Document images with source code:
# # # # #

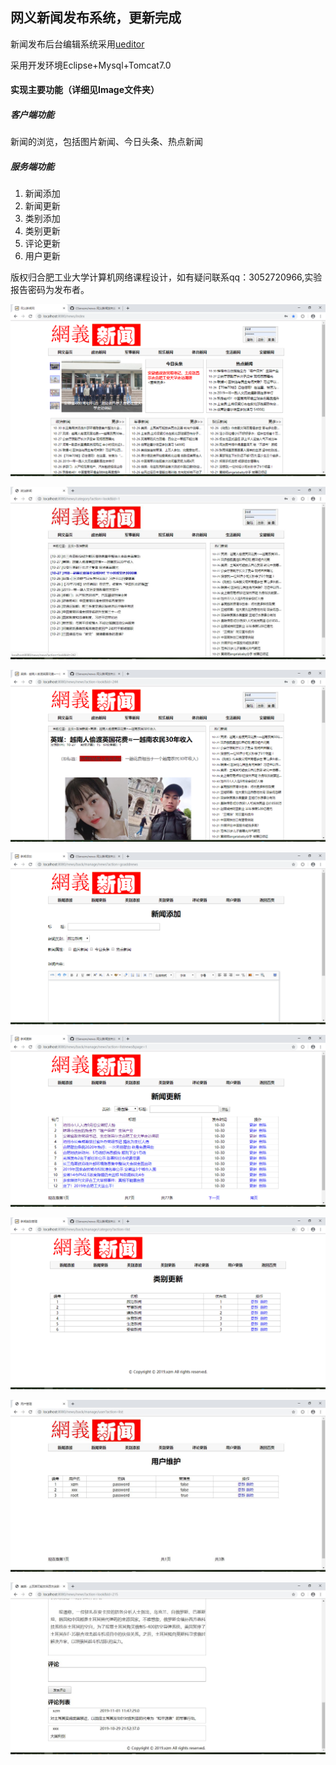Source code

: <h2>网义新闻发布系统，更新完成</h2>
<p>新闻发布后台编辑系统采用<a href="http://ueditor.baidu.com/website/">ueditor</a></p>
<p>采用开发环境Eclipse+Mysql+Tomcat7.0</p>
<h4>实现主要功能（详细见Image文件夹）</h4>
<h5>客户端功能</h5>
<p>新闻的浏览，包括图片新闻、今日头条、热点新闻</p>
<h5>服务端功能</h5>
<ol>
  <li>新闻添加</li>
  <li>新闻更新</li>
  <li>类别添加</li>
  <li>类别更新</li>
  <li>评论更新</li>
  <li>用户更新</li>
</ol>
版权归合肥工业大学计算机网络课程设计，如有疑问联系qq：3052720966,实验报告密码为发布者。
<p><img src="https://github.com/CSerxzm/news/blob/master/Images/1.jpg" alt="图片加载中"/></p>
<p><img src="https://github.com/CSerxzm/news/blob/master/Images/2.jpg" alt="图片加载中"/></p>
<p><img src="https://github.com/CSerxzm/news/blob/master/Images/3.jpg" alt="图片加载中"/></p>
<p><img src="https://github.com/CSerxzm/news/blob/master/Images/4.jpg" alt="图片加载中"/></p>
<p><img src="https://github.com/CSerxzm/news/blob/master/Images/5.jpg" alt="图片加载中"/></p>
<p><img src="https://github.com/CSerxzm/news/blob/master/Images/6.jpg" alt="图片加载中"/></p>
<p><img src="https://github.com/CSerxzm/news/blob/master/Images/7.jpg" alt="图片加载中"/></p>
<p><img src="https://github.com/CSerxzm/news/blob/master/Images/8.jpg" alt="图片加载中"/></p>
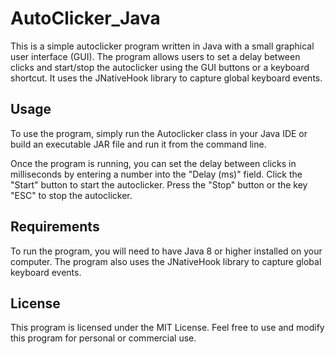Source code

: # AutoClicker_Java
This is a simple autoclicker program written in Java with a small graphical user interface (GUI). The program allows users to set a delay between clicks and start/stop the autoclicker using the GUI buttons or a keyboard shortcut. It uses the JNativeHook library to capture global keyboard events.

## Usage
To use the program, simply run the Autoclicker class in your Java IDE or build an executable JAR file and run it from the command line.

Once the program is running, you can set the delay between clicks in milliseconds by entering a number into the "Delay (ms)" field. Click the "Start" button to start the autoclicker. Press the "Stop" button or the key "ESC" to stop the autoclicker.

## Requirements
To run the program, you will need to have Java 8 or higher installed on your computer. The program also uses the JNativeHook library to capture global keyboard events.

## License
This program is licensed under the MIT License. Feel free to use and modify this program for personal or commercial use.
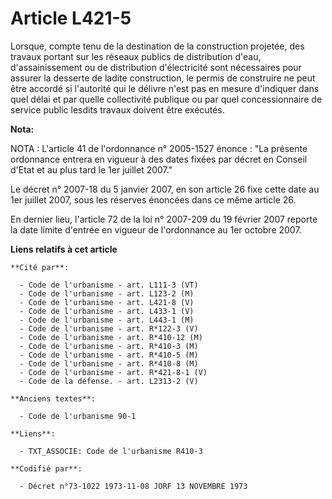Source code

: # Article L421-5

Lorsque, compte tenu de la destination de la construction projetée, des travaux portant sur les réseaux publics de
distribution d'eau, d'assainissement ou de distribution d'électricité sont nécessaires pour assurer la desserte de ladite
construction, le permis de construire ne peut être accordé si l'autorité qui le délivre n'est pas en mesure d'indiquer dans
quel délai et par quelle collectivité publique ou par quel concessionnaire de service public lesdits travaux doivent être
exécutés.

**Nota:**

NOTA : L'article 41 de l'ordonnance n° 2005-1527 énonce : "La présente ordonnance entrera en vigueur à des dates fixées par
décret en Conseil d'Etat et au plus tard le 1er juillet 2007."

Le décret n° 2007-18 du 5 janvier 2007, en son article 26 fixe cette date au 1er juillet 2007, sous les réserves énoncées
dans ce même article 26.

En dernier lieu, l'article 72 de la loi n° 2007-209 du 19 février 2007 reporte la date limite d'entrée en vigueur de
l'ordonnance au 1er octobre 2007.

**Liens relatifs à cet article**

	**Cité par**:

	  - Code de l'urbanisme - art. L111-3 (VT)
	  - Code de l'urbanisme - art. L123-2 (M)
	  - Code de l'urbanisme - art. L421-8 (V)
	  - Code de l'urbanisme - art. L433-1 (V)
	  - Code de l'urbanisme - art. L443-1 (M)
	  - Code de l'urbanisme - art. R*122-3 (V)
	  - Code de l'urbanisme - art. R*410-12 (M)
	  - Code de l'urbanisme - art. R*410-3 (M)
	  - Code de l'urbanisme - art. R*410-5 (M)
	  - Code de l'urbanisme - art. R*410-8 (M)
	  - Code de l'urbanisme - art. R*421-8-1 (V)
	  - Code de la défense. - art. L2313-2 (V)

	**Anciens textes**:

	  - Code de l'urbanisme 90-1

	**Liens**:

	  - TXT_ASSOCIE: Code de l'urbanisme R410-3

	**Codifié par**:

	  - Décret n°73-1022 1973-11-08 JORF 13 NOVEMBRE 1973
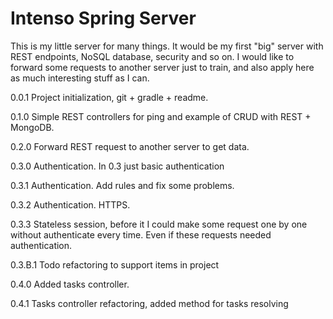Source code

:# Intenso Spring Server

This is my little server for many things. It would be my first "big" server
with REST endpoints, NoSQL database, security and so on. I would like to forward some requests to 
another server just to train, and also apply here as much interesting stuff as I can.

0.0.1 Project initialization, git + gradle + readme. 

0.1.0 Simple REST controllers for ping and example of CRUD with REST + MongoDB.

0.2.0 Forward REST request to another server to get data.

0.3.0 Authentication. In 0.3 just basic authentication

0.3.1 Authentication. Add rules and fix some problems.

0.3.2 Authentication. HTTPS.

0.3.3 Stateless session, before it I could make some request one by one without authenticate every time. 
Even if these requests needed authentication.

0.3.B.1 Todo refactoring to support items in project

0.4.0 Added tasks controller. 

0.4.1 Tasks controller refactoring, added method for tasks resolving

# # # # #

Although the records hold pictures, return only what remains, word for word.

- Reply to the exercise -
Source code

: <h2>网义新闻发布系统，更新完成</h2>
<p>新闻发布后台编辑系统采用<a href="http://ueditor.baidu.com/website/">ueditor</a></p>
<p>采用开发环境Eclipse+Mysql+Tomcat7.0</p>
<h4>实现主要功能（详细见Image文件夹）</h4>
<h5>客户端功能</h5>
<p>新闻的浏览，包括图片新闻、今日头条、热点新闻</p>
<h5>服务端功能</h5>
<ol>
  <li>新闻添加</li>
  <li>新闻更新</li>
  <li>类别添加</li>
  <li>类别更新</li>
  <li>评论更新</li>
  <li>用户更新</li>
</ol>
版权归合肥工业大学计算机网络课程设计，如有疑问联系qq：3052720966,实验报告密码为发布者。
<p><img src="https://github.com/CSerxzm/news/blob/master/Images/1.jpg" alt="图片加载中"/></p>
<p><img src="https://github.com/CSerxzm/news/blob/master/Images/2.jpg" alt="图片加载中"/></p>
<p><img src="https://github.com/CSerxzm/news/blob/master/Images/3.jpg" alt="图片加载中"/></p>
<p><img src="https://github.com/CSerxzm/news/blob/master/Images/4.jpg" alt="图片加载中"/></p>
<p><img src="https://github.com/CSerxzm/news/blob/master/Images/5.jpg" alt="图片加载中"/></p>
<p><img src="https://github.com/CSerxzm/news/blob/master/Images/6.jpg" alt="图片加载中"/></p>
<p><img src="https://github.com/CSerxzm/news/blob/master/Images/7.jpg" alt="图片加载中"/></p>
<p><img src="https://github.com/CSerxzm/news/blob/master/Images/8.jpg" alt="图片加载中"/></p>
Source code

: # AutoClicker_Java
This is a simple autoclicker program written in Java with a small graphical user interface (GUI). The program allows users to set a delay between clicks and start/stop the autoclicker using the GUI buttons or a keyboard shortcut. It uses the JNativeHook library to capture global keyboard events.

## Usage
To use the program, simply run the Autoclicker class in your Java IDE or build an executable JAR file and run it from the command line.

Once the program is running, you can set the delay between clicks in milliseconds by entering a number into the "Delay (ms)" field. Click the "Start" button to start the autoclicker. Press the "Stop" button or the key "ESC" to stop the autoclicker.

## Requirements
To run the program, you will need to have Java 8 or higher installed on your computer. The program also uses the JNativeHook library to capture global keyboard events.

## License
This program is licensed under the MIT License. Feel free to use and modify this program for personal or commercial use.
Source code

: # Article L421-5

Lorsque, compte tenu de la destination de la construction projetée, des travaux portant sur les réseaux publics de
distribution d'eau, d'assainissement ou de distribution d'électricité sont nécessaires pour assurer la desserte de ladite
construction, le permis de construire ne peut être accordé si l'autorité qui le délivre n'est pas en mesure d'indiquer dans
quel délai et par quelle collectivité publique ou par quel concessionnaire de service public lesdits travaux doivent être
exécutés.

**Nota:**

NOTA : L'article 41 de l'ordonnance n° 2005-1527 énonce : "La présente ordonnance entrera en vigueur à des dates fixées par
décret en Conseil d'Etat et au plus tard le 1er juillet 2007."

Le décret n° 2007-18 du 5 janvier 2007, en son article 26 fixe cette date au 1er juillet 2007, sous les réserves énoncées
dans ce même article 26.

En dernier lieu, l'article 72 de la loi n° 2007-209 du 19 février 2007 reporte la date limite d'entrée en vigueur de
l'ordonnance au 1er octobre 2007.

**Liens relatifs à cet article**

	**Cité par**:

	  - Code de l'urbanisme - art. L111-3 (VT)
	  - Code de l'urbanisme - art. L123-2 (M)
	  - Code de l'urbanisme - art. L421-8 (V)
	  - Code de l'urbanisme - art. L433-1 (V)
	  - Code de l'urbanisme - art. L443-1 (M)
	  - Code de l'urbanisme - art. R*122-3 (V)
	  - Code de l'urbanisme - art. R*410-12 (M)
	  - Code de l'urbanisme - art. R*410-3 (M)
	  - Code de l'urbanisme - art. R*410-5 (M)
	  - Code de l'urbanisme - art. R*410-8 (M)
	  - Code de l'urbanisme - art. R*421-8-1 (V)
	  - Code de la défense. - art. L2313-2 (V)

	**Anciens textes**:

	  - Code de l'urbanisme 90-1

	**Liens**:

	  - TXT_ASSOCIE: Code de l'urbanisme R410-3

	**Codifié par**:

	  - Décret n°73-1022 1973-11-08 JORF 13 NOVEMBRE 1973
Source code

:# Intenso Spring Server

This is my little server for many things. It would be my first "big" server
with REST endpoints, NoSQL database, security and so on. I would like to forward some requests to 
another server just to train, and also apply here as much interesting stuff as I can.

0.0.1 Project initialization, git + gradle + readme. 

0.1.0 Simple REST controllers for ping and example of CRUD with REST + MongoDB.

0.2.0 Forward REST request to another server to get data.

0.3.0 Authentication. In 0.3 just basic authentication

0.3.1 Authentication. Add rules and fix some problems.

0.3.2 Authentication. HTTPS.

0.3.3 Stateless session, before it I could make some request one by one without authenticate every time. 
Even if these requests needed authentication.

0.3.B.1 Todo refactoring to support items in project

0.4.0 Added tasks controller. 

0.4.1 Tasks controller refactoring, added method for tasks resolving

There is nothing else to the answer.